▶ **Collected data**
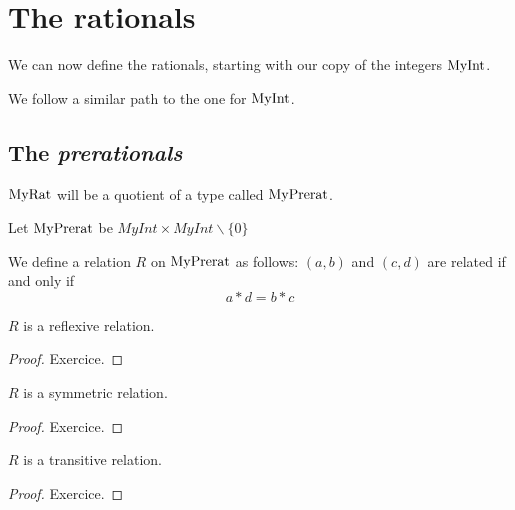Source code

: \chapter{The rationals}

We can now define the rationals, starting with our copy of the integers $\mathrm{MyInt}$.

We follow a similar path to the one for $\mathrm{MyInt}$.

\section{The \emph{prerationals}}

$\mathrm{MyRat}$ will be a quotient of a type called $\mathrm{MyPrerat}$.

\begin{definition}
    \label{MyPrerat}
    \leanok
    Let $\mathrm{MyPrerat}$ be $MyInt \times MyInt \backslash \{0\}$
\end{definition}

\begin{definition}
    \label{MyPrerat.R}
    \leanok
We define a relation $R$ on $\mathrm{MyPrerat}$ as follows: $(a,b)$ and $(c, d)$ are related if and only if
\[
a * d = b * c
\]
\end{definition}

\begin{lemma}
$R$ is a reflexive relation.
    \label{MyPrerat.R_refl}
    \leanok
\end{lemma}
\begin{proof}
    \leanok
    Exercice.
\end{proof}

\begin{lemma}
$R$ is a symmetric relation.
    \label{MyPrerat.R_symm}
    \leanok
\end{lemma}
\begin{proof}
    \leanok
    Exercice.
\end{proof}

\begin{lemma}
$R$ is a transitive relation.
    \label{MyPrerat.R_trans}
    \leanok
\end{lemma}
\begin{proof}
    \leanok
    Exercice.
\end{proof}

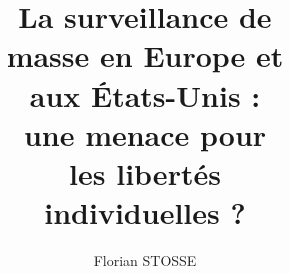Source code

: \title{La surveillance de \\masse en Europe et \\aux
\'Etats-Unis :\\ \newline une menace pour \\les libertés \\individuelles ?}

\author{Florian STOSSE}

▶ **REQUIRED WORK**
From the records above, pull out every line containing the word "mathrm".

▶ **WRITTEN ANSWER**
We can now define the rationals, starting with our copy of the integers $\mathrm{MyInt}$.
We follow a similar path to the one for $\mathrm{MyInt}$.
$\mathrm{MyRat}$ will be a quotient of a type called $\mathrm{MyPrerat}$.
    Let $\mathrm{MyPrerat}$ be $MyInt \times MyInt \backslash \{0\}$
We define a relation $R$ on $\mathrm{MyPrerat}$ as follows: $(a,b)$ and $(c, d)$ are related if and only if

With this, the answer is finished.